> _The task_: Where a line below holds the string "frac", copy that line.

Collected data

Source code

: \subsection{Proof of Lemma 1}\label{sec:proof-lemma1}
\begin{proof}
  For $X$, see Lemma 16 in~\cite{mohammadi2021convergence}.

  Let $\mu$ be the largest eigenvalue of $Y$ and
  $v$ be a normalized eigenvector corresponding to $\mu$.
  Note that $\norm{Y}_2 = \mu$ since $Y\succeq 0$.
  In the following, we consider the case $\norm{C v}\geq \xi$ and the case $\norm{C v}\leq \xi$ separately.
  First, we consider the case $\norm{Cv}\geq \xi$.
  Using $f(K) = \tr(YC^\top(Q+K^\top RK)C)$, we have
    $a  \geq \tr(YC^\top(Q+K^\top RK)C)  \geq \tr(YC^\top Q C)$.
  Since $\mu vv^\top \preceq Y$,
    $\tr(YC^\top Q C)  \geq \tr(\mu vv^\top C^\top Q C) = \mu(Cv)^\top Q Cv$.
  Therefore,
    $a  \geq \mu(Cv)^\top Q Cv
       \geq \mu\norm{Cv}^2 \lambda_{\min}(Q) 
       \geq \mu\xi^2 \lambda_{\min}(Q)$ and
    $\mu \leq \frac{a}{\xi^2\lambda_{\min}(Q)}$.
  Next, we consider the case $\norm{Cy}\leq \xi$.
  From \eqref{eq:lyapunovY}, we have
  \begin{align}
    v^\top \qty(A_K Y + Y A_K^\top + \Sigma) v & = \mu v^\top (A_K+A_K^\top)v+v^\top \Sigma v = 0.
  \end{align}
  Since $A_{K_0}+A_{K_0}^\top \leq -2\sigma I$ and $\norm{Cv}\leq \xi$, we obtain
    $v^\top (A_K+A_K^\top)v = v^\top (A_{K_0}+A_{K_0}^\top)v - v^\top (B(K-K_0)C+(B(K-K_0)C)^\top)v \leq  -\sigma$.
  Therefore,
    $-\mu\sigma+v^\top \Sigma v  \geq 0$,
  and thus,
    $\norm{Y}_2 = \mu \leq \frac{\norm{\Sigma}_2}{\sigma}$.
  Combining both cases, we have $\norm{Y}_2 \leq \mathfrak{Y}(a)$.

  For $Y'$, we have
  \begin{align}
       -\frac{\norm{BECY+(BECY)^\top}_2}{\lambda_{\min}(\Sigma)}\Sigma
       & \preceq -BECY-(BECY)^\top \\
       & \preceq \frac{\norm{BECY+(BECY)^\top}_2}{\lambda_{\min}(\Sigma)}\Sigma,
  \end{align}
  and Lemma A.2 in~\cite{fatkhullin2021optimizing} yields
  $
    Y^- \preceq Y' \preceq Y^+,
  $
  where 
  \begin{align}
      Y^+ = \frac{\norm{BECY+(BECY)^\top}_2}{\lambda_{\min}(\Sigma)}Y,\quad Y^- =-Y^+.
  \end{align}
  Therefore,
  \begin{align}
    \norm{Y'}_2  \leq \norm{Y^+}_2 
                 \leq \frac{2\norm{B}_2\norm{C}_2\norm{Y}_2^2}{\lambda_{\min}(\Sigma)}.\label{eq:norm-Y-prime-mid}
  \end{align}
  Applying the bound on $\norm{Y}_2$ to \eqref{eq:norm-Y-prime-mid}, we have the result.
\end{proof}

> _Solution_:
    $\mu \leq \frac{a}{\xi^2\lambda_{\min}(Q)}$.
    $\norm{Y}_2 = \mu \leq \frac{\norm{\Sigma}_2}{\sigma}$.
       -\frac{\norm{BECY+(BECY)^\top}_2}{\lambda_{\min}(\Sigma)}\Sigma
       & \preceq \frac{\norm{BECY+(BECY)^\top}_2}{\lambda_{\min}(\Sigma)}\Sigma,
      Y^+ = \frac{\norm{BECY+(BECY)^\top}_2}{\lambda_{\min}(\Sigma)}Y,\quad Y^- =-Y^+.
                 \leq \frac{2\norm{B}_2\norm{C}_2\norm{Y}_2^2}{\lambda_{\min}(\Sigma)}.\label{eq:norm-Y-prime-mid}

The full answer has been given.